La vie en couleurs de Garry Winogrand

En 1967, les photographies en couleurs de Garry Winogrand sont révélées pour la première fois lors de l’exposition « New Document » au MoMA. Cependant, après quelques jours, le projecteur prend feu et les images en couleurs de Winogrand ne referont plus surface —jusqu’à aujourd’hui. Cinquante-deux ans après « New Document » et trente-cinq ans après la mort de Winogrand, Drew Sawyer, le nouveau commissaire d’exposition du Brooklyn Museum a décidé qu’il était temps de redécouvrir les photographies en couleurs de Winogrand, à travers l’exposition « Garry Winogrand: Color », présentée jusqu’au 8 décembre au Brooklyn Museum à New York.
Untitled (New York), 1960. 35mm color slide. Collection of the Center for Creative Photography, The University of Arizona. © The Estate of Garry Winogrand, courtesy Fraenkel Gallery, San Francisco  

Du noir et bland à la couleur

Winogrand, un des grands photographes américains d’après-guerre, est davantage connu pour ses photographies en noir et blanc de la vie New-Yorkaise. Mais en réalité, Winogrand a laissé derrière lui plus de 45 000 diapositives couleurs. Le fait qu’elles n’aient presque jamais été montrées peut, certes, être révélateur d’une préférence de Winogrand pour le noir et blanc, mais révèle aussi un choix esthétique lié à l’histoire de la photographie. Rappelons que la pellicule en couleur n’a même pas un siècle ! Popularisée seulement dans les années trente par Kodak avec la sortie de la pellicule Kodachrome, la photographie en couleurs était perçue pendant longtemps comme appartenant aux mondes éditorial et publicitaire, mais pas à celui de l’art. À cela s’ajoute la question financière. Winogrand a fait très peu de tirages couleur, car il n’en avait probablement pas les moyens. Venant d’une famille modeste après avoir rapidement arrêté la photographie éditoriale, Winogrand ne pouvait pas se permettre d’être un photographe couleur, comme Eggleston a pu l’être par exemple. Néanmoins, cela ne l’a pas empêché d’avoir toujours sur lui deux appareils photo : l’un avec une pellicule noir et blanc et l’autre avec une pellicule couleur.

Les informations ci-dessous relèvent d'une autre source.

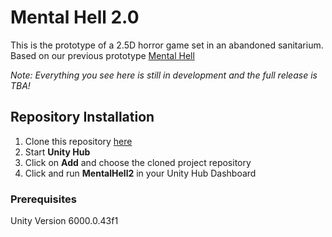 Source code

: # Mental Hell 2.0
This is the prototype of a 2.5D horror game set in an abandoned sanitarium. Based on our previous prototype [Mental Hell](https://github.com/BromBromley/MentalHell.git)

*Note: Everything you see here is still in development and the full release is TBA!*

## Repository Installation
1. Clone this repository [here](https://github.com/BromBromley/MentalHell2.git)
2. Start **Unity Hub**
3. Click on **Add** and choose the cloned project repository
4. Click and run **MentalHell2** in your Unity Hub Dashboard

### Prerequisites
Unity Version 6000.0.43f1
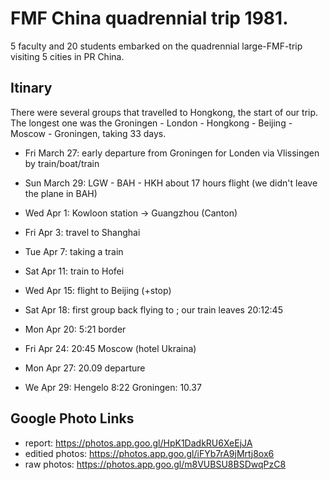 # FMF China quadrennial trip 1981.

5 faculty and 20 students embarked on the quadrennial large-FMF-trip visiting 5 cities
in PR China.


## Itinary

There were several groups that travelled to Hongkong, the start of our trip. The longest
one was the Groningen - London - Hongkong - Beijing - Moscow - Groningen, taking 33 days.

* Fri March 27:   early departure from Groningen for Londen via Vlissingen by train/boat/train

* Sun March 29:   LGW - BAH - HKH  about 17 hours flight (we didn't leave the plane in BAH)

* Wed Apr 1:  Kowloon station -> Guangzhou (Canton)

* Fri Apr 3:  travel to Shanghai

* Tue Apr 7: taking a train

* Sat Apr 11:  train to Hofei

* Wed Apr 15:  flight to Beijing (+stop)

* Sat Apr 18:  first group back flying to ;  our train leaves 20:12:45

* Mon Apr 20:  5:21 border

* Fri Apr 24:  20:45 Moscow (hotel Ukraina)

* Mon Apr 27:  20.09 departure

* We Apr 29:  Hengelo 8:22   Groningen: 10.37

## Google Photo Links

- report:  https://photos.app.goo.gl/HpK1DadkRU6XeEjJA
- editied photos:  https://photos.app.goo.gl/iFYb7rA9jMrtj8ox6
- raw photos:  https://photos.app.goo.gl/m8VUBSU8BSDwqPzC8

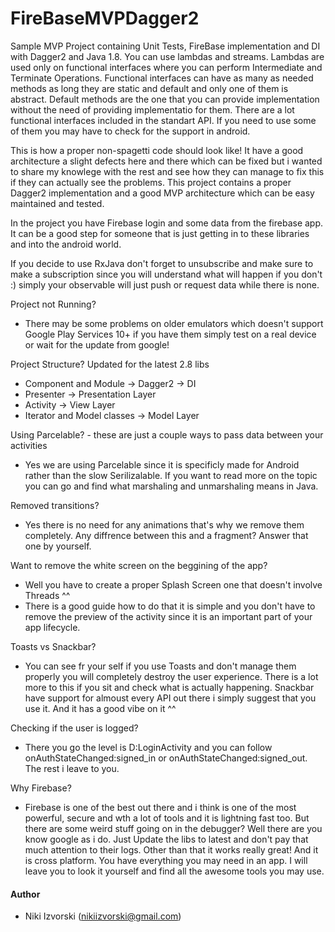 FireBaseMVPDagger2
==========

Sample MVP Project containing Unit Tests, FireBase implementation and DI with Dagger2 and Java 1.8. You can use lambdas and streams. Lambdas are used only on functional interfaces where you can perform Intermediate and Terminate Operations. Functional interfaces can have as many as needed methods as long they are static and default and only one of them is abstract. Default methods are the one that you can provide implementation without the need of providing implementatio for them. There are a lot functional interfaces included in the standart API. If you need to use some of them you may have to check for the support in android.

This is how a proper non-spagetti code should look like! It have a good architecture a slight defects here and there which can be fixed but i wanted to share my knowlege with the rest and see how they can manage to fix this if they can actually see the problems. This project contains a proper Dagger2 implementation and a good MVP architecture which can be easy maintained and tested.

In the project you have Firebase login and some data from the firebase app. It can be a good step for someone that is just getting in to these libraries and into the android world.

If you decide to use RxJava don't forget to unsubscribe and make sure to make a subscription since you will understand what will happen if you don't :) simply your observable will just push or request data while there is none.

Project not Running? 

- There may be some problems on older emulators which doesn't support Google Play Services 10+ if you have them simply test on a real device or wait for the update from google!

Project Structure? Updated for the latest 2.8 libs

- Component and Module -> Dagger2 -> DI
- Presenter -> Presentation Layer
- Activity -> View Layer
- Iterator and Model classes -> Model Layer

Using Parcelable? - these are just a couple ways to pass data between your activities

- Yes we are using Parcelable since it is specificly made for Android rather than the slow Serilizalable. If you want to read more on the topic you can go and find what marshaling and unmarshaling means in Java.

Removed transitions?

- Yes there is no need for any animations that's why we remove them completely. Any diffrence between this and a fragment? Answer that one by yourself.

Want to remove the white screen on the beggining of the app?

- Well you have to create a proper Splash Screen one that doesn't involve Threads ^^
- There is a good guide how to do that it is simple and you don't have to remove the preview of the activity since it is an important part of your app lifecycle.

Toasts vs Snackbar?

- You can see fr your self if you use Toasts and don't manage them properly you will completely destroy the user experience. There is a lot more to this if you sit and check what is actually happening. Snackbar have support for almoust every API out there i simply suggest that you use it. And it has a good vibe on it ^^

Checking if the user is logged?

- There you go the level is D:LoginActivity and you can follow onAuthStateChanged:signed_in or onAuthStateChanged:signed_out. The rest i leave to you.

Why Firebase?

- Firebase is one of the best out there and i think is one of the most powerful, secure and wth a lot of tools and it is lightning fast too. But there are some weird stuff going on in the debugger? Well there are you know google as i do. Just Update the libs to latest and don't pay that much attention to their logs. Other than that it works really great! And it is cross platform. You have everything you may need in an app. I will leave you to look it yourself and find all the awesome tools you may use.

#### Author

- Niki Izvorski (nikiizvorski@gmail.com)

Untitled (Houston, Texas), 1964. 35mm color slide. Collection of the Center for Creative Photography, The University of Arizona. © The Estate of Garry Winogrand, courtesy Fraenkel Gallery, San Francisco

Un seul objectif : être derrière l’objectif

La première femme de Winogrand l’a expliqué ainsi :  être mariée à Winogrand, c’était « comme être marié à un objectif ». Photographe prolifique, il cherchait surtout à prendre des photos plutôt qu’à les montrer. L’exposition permet aux visiteurs de comprendre la manière dont Winogrand travaillait. La pièce centrale est divisée en huit diaporamas thématiques et chronologiques, de 1952 à 1967. On y découvre sa fascination pour l’insignifiant, le banal, la poésie du quotidien : des hommes qui s’enlacent sur la plage, une femme qui passe dans la rue, une table de condiments, la vitrine d’un restaurant… Parmi les premières images, ses tableaux de Coney Island décrivent une tranquillité qui tranche avec le chaos habituel de son Manhattan en noir et blanc. L’une des raisons étant sûrement la vitesse d’obturation encore lente des premières pellicules couleurs. Dès les années 1960, armée des nouvelles pellicules Kodachrome 60 et X, Winogrand se met à photographier tout New York en couleur. Le visiteur au sein de l’exposition se retrouve presque dans une machine à remonter le temps, submergé par la vision omnisciente de Winogrand.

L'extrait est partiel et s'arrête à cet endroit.